Hasta los más deslenguados, los graciosos y los sabihondos del aula que entreveraban cualquier clase con chistes y preguntas se guardaban de abrir la boca durante las horas en que la profesora Adelaida dictaba conferencia. Primero, porque ni los egos más robustos osaban considerarse a la altura de su sapiencia; segundo, porque una réplica punzante de la De Juan te podía hacer quedar fácilmente ante todo el grupo como el idiota que probablemente eras. Su sarcasmo era, en el mundo de las armas, el equivalente a la navaja del malevo.

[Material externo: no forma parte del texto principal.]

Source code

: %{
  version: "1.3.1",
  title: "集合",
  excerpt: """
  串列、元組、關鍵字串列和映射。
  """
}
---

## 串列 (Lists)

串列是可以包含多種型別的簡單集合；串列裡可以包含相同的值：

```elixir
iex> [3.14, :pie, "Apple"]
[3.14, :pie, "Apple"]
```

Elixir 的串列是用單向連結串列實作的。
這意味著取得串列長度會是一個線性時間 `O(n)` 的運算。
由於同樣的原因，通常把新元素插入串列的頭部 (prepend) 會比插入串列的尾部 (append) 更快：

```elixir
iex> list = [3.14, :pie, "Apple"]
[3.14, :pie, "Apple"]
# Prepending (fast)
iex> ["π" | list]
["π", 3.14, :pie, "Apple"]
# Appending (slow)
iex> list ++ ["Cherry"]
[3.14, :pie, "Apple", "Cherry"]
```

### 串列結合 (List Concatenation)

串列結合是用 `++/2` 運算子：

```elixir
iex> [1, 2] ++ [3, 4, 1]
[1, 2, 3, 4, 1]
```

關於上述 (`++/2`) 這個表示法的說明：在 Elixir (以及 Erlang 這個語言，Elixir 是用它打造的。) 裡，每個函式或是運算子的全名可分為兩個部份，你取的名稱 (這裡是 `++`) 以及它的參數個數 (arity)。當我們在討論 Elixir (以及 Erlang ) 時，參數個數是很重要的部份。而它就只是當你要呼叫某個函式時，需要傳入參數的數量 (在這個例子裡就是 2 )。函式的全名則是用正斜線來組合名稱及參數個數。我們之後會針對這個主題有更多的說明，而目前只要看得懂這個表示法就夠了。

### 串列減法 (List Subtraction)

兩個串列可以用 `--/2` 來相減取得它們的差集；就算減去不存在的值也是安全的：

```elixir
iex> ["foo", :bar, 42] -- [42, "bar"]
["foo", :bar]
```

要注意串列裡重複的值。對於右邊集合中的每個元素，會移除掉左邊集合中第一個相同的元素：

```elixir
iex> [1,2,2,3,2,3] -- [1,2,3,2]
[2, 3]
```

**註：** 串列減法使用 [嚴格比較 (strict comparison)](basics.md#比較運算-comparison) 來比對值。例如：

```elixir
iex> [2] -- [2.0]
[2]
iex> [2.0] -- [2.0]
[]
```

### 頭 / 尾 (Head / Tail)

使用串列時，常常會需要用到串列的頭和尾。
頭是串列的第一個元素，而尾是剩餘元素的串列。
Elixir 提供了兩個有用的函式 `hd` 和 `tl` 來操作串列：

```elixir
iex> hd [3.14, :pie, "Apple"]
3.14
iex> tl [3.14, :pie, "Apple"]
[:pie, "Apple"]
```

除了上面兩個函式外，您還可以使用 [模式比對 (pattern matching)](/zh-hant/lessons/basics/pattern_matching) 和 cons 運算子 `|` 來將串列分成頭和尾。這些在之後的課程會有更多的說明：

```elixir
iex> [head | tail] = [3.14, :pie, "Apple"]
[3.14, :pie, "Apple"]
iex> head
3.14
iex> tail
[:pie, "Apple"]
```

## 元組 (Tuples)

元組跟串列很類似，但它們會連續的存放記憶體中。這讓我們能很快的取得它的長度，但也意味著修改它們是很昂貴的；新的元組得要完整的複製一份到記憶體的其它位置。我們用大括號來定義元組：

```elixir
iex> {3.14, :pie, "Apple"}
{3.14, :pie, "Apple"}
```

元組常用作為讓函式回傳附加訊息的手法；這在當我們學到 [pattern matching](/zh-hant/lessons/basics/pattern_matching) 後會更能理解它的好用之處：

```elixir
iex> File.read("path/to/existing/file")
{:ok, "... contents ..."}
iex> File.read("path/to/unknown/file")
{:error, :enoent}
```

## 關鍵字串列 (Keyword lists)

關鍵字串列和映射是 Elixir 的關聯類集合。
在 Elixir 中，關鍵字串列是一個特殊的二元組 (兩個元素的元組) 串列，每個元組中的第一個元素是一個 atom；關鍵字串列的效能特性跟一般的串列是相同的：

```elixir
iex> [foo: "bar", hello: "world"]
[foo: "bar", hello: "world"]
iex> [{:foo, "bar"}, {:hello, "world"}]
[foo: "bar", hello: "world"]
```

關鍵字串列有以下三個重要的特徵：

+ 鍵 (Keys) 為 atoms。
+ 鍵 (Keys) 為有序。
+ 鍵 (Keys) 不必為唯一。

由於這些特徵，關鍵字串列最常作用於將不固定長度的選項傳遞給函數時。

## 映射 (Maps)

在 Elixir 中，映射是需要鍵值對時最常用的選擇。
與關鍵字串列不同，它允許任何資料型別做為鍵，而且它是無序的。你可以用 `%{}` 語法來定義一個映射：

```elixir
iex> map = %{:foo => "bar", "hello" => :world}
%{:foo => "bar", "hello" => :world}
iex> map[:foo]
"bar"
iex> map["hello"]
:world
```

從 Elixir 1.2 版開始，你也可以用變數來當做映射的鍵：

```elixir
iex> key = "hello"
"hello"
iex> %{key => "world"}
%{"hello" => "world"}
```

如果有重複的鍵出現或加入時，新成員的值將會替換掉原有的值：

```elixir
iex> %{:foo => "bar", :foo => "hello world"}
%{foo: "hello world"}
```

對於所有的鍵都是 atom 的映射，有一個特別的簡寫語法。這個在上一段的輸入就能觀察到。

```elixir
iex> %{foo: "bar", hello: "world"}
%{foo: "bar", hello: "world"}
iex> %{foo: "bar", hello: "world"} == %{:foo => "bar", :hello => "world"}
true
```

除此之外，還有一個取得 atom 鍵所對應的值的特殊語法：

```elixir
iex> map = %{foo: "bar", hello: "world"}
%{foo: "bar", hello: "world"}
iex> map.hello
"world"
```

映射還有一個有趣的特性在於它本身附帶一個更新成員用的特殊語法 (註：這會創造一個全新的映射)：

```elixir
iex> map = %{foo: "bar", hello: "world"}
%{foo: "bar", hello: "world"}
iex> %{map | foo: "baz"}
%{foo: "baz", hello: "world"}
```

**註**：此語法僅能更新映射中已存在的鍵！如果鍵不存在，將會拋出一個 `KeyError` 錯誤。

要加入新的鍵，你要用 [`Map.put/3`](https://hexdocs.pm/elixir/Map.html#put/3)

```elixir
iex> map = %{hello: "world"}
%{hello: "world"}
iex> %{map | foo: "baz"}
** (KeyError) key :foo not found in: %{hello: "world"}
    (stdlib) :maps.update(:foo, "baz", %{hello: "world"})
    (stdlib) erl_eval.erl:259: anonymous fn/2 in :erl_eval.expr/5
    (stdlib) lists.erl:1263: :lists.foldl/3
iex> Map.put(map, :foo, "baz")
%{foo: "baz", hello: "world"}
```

Había profesores excelentes, buenos, aceptables, y luego estaban aquellos con los que aprendías casi a su pesar. Aunque obviamente dentro del primer grupo, Adelaida de Juan pertenecía en rigor a un subconjunto exclusivo; a saber, el de las leyendas, los académicos a quienes era un privilegio escuchar y conocer, los que de cuando en cuando te hacían pensar: “Coño, esa persona allá adelante es, en carne y hueso, quien escribió aquel libro y además formó parte de ese proceso o evento tan famoso”. Hubo varios de estos mitos vivientes durante mis cinco años de estudiante de Historia del Arte, pero debo confesar que, además del saber que derramaron sobre mí y que casi en su totalidad se ha escurrido dejándome lastimosamente seco, la doctora Da Joao (como la llamábamos en broma mi amigo Felipe y yo) me aportó en particular ejemplos casi diarios de ese humor ácido y eficaz como un latigazo que dominaba como nadie, y cuyo torpe remedo me caracteriza en mis mejores momentos.

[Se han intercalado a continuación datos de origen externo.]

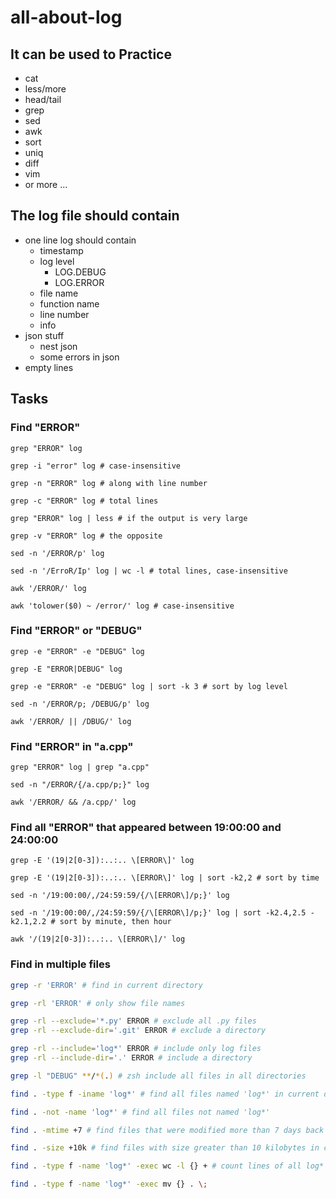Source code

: # all-about-log
## It can be used to Practice
* cat
* less/more
* head/tail
* grep
* sed
* awk
* sort
* uniq
* diff
* vim
* or more ...

## The log file should contain

* one line log should contain
  * timestamp
  * log level
    * LOG.DEBUG
    * LOG.ERROR
  * file name
  * function name
  * line number
  * info
* json stuff
  * nest json
  * some errors in json
* empty lines

## Tasks

### Find "ERROR"

```shell
grep "ERROR" log
```

```shell
grep -i "error" log # case-insensitive
```

```shell
grep -n "ERROR" log # along with line number
```
```shell
grep -c "ERROR" log # total lines
```
```shell
grep "ERROR" log | less # if the output is very large
```

```shell
grep -v "ERROR" log # the opposite
```

```shell
sed -n '/ERROR/p' log
```

```shell
sed -n '/ErroR/Ip' log | wc -l # total lines, case-insensitive
```

```shell
awk '/ERROR/' log
```

```shell
awk 'tolower($0) ~ /error/' log # case-insensitive
```

### Find "ERROR" or "DEBUG"

```shell
grep -e "ERROR" -e "DEBUG" log
```

```shell
grep -E "ERROR|DEBUG" log
```

```shell
grep -e "ERROR" -e "DEBUG" log | sort -k 3 # sort by log level
```

```shell
sed -n '/ERROR/p; /DEBUG/p' log
```

```shell
awk '/ERROR/ || /DBUG/' log
```

### Find  "ERROR" in "a.cpp"

```shell
grep "ERROR" log | grep "a.cpp"
```

```shell
sed -n "/ERROR/{/a.cpp/p;}" log
```

```shell
awk '/ERROR/ && /a.cpp/' log
```

### Find  all "ERROR" that appeared between 19:00:00 and 24:00:00

```shell
grep -E '(19|2[0-3]):..:.. \[ERROR\]' log
```

```shell
grep -E '(19|2[0-3]):..:.. \[ERROR\]' log | sort -k2,2 # sort by time
```

```shell
sed -n '/19:00:00/,/24:59:59/{/\[ERROR\]/p;}' log
```

```shell
sed -n '/19:00:00/,/24:59:59/{/\[ERROR\]/p;}' log | sort -k2.4,2.5 -k2.1,2.2 # sort by minute, then hour
```

```shell
awk '/(19|2[0-3]):..:.. \[ERROR\]/' log
```

### Find in multiple files

```bash
grep -r 'ERROR' # find in current directory
```

```bash
grep -rl 'ERROR' # only show file names
```

```bash
grep -rl --exclude='*.py' ERROR # exclude all .py files
grep -rl --exclude-dir='.git' ERROR # exclude a directory
```

```bash
grep -rl --include='log*' ERROR # include only log files
grep -rl --include-dir='.' ERROR # include a directory
```

```bash
grep -l "DEBUG" **/*(.) # zsh include all files in all directories
```

```bash
find . -type f -iname 'log*' # find all files named 'log*' in current directory, ignore case
```

```bash
find . -not -name 'log*' # find all files not named 'log*'
```

```bash
find . -mtime +7 # find files that were modified more than 7 days back in current directory
```

```bash
find . -size +10k # find files with size greater than 10 kilobytes in current directory
```

```bash
find . -type f -name 'log*' -exec wc -l {} + # count lines of all log* files
```

```bash
find . -type f -name 'log*' -exec mv {} . \;
```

Al graduarme, comencé a trabajar como profesor en la misma Facultad de Artes y Letras, por lo que técnicamente era colega de la doctora De Juan. Por supuesto, yo que seguía —y sigo— considerándome una nulidad a su lado, conservaba aquel respetuoso temor ante su grandeza. En una ocasión, durante una reunión del Departamento, alguien tuvo que leer una semblanza biobibliográfica de Adelaida como preámbulo para algo relacionado con su grado científico. Mera formalidad, por supuesto. En cierto momento, esa persona leyó trabajosamente el título —en alemán— de un ensayo de la De Juan, Der stuhl im dschungel, de cuyo significado no tenía la más puta idea. Yo, que a la sazón estudiaba alemán en la Lincoln, traduje automáticamente: La silla en la jungla. Y la doctora me miró con algo parecido a la admiración o, por lo menos, a la complicidad. Como para olvidar ese momento…

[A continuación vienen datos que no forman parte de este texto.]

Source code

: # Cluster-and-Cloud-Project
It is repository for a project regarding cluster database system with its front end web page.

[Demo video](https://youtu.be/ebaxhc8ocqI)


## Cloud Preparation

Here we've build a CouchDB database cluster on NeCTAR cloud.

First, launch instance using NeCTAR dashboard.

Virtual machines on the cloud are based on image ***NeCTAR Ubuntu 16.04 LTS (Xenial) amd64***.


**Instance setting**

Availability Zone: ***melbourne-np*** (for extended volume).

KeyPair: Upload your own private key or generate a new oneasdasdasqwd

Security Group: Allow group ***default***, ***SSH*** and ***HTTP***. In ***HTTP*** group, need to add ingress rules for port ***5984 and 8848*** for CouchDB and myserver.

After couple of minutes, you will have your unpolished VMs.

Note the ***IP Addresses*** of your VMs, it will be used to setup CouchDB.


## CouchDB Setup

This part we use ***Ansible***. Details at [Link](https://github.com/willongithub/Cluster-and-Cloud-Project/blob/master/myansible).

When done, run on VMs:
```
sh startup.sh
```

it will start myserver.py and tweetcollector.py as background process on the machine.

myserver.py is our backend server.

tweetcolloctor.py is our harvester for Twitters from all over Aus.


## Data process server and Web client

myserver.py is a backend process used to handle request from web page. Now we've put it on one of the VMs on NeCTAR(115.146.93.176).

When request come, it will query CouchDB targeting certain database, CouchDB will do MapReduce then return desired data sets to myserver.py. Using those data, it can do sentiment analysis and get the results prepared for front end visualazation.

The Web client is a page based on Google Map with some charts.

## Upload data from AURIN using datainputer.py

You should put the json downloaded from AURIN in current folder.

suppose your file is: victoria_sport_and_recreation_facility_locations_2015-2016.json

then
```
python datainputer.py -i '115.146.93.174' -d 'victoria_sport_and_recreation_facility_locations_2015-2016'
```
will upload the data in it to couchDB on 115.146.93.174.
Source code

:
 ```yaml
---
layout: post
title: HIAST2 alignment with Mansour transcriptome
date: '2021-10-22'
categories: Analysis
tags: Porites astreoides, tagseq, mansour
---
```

“Luz para ti, Da Joao, ojalá hubiera muchos profesores como tú”.
Y ya que mencioné las navajas: en un texto (escrito por encargo de Alma Mater hace muchísimos años) en que evocaba mi época de universitario, definí con breves frases a varios de mis profesores más significativos de todas las categorías antedichas. A Adelaida, en particular, la consideré gélida y competente como acero toledano. Tiempo después, llamé a su casa para hablar con mi amiga Laidi, su hija, y cuando creí identificar la voz al otro extremo, le dije: “Hola, soy Eduardo del Llano. ¿Es Laidi?”. La respuesta fue inmediata y mortal: “No, Eduardo, soy el acero toledano”. A pesar de que llevaba algunos años de graduado, sentí que me flaqueaban las piernas como una década atrás, y empecé a balbucear: “Coño, profe, usted no creerá… Vaya, disculpe, eso fue…”.Hasta que la doctora terminó mi suplicio aseverando que no le había molestado mi malhadada definición, sino todo lo contrario.
Luz para ti, Da Joao, ojalá hubiera muchos profesores como tú. Y gracias por tu sabiduría y magisterio.